Records supplied Block Start

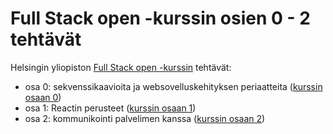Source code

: # Full Stack open -kurssin osien 0 - 2 tehtävät

Helsingin yliopiston [Full Stack open -kurssin](https://fullstackopen.com/) tehtävät:

* osa 0: sekvenssikaavioita ja websovelluskehityksen periaatteita ([kurssin osaan 0](https://fullstackopen.com/osa0))
* osa 1: Reactin perusteet ([kurssin osaan 1](https://fullstackopen.com/osa1))
* osa 2: kommunikointi palvelimen kanssa ([kurssin osaan 2](https://fullstackopen.com/osa2))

Records supplied Block End

*Exercise instructions*
Out of the data above, set down the lines from the one with "- 2 tehtävät" to the one with "([kurssin osaan 1](https://fullstackopen.com/osa1))", both included, exactly as written and with no additions.

*Task answer*
: # Full Stack open -kurssin osien 0 - 2 tehtävät

Helsingin yliopiston [Full Stack open -kurssin](https://fullstackopen.com/) tehtävät:

* osa 0: sekvenssikaavioita ja websovelluskehityksen periaatteita ([kurssin osaan 0](https://fullstackopen.com/osa0))
* osa 1: Reactin perusteet ([kurssin osaan 1](https://fullstackopen.com/osa1))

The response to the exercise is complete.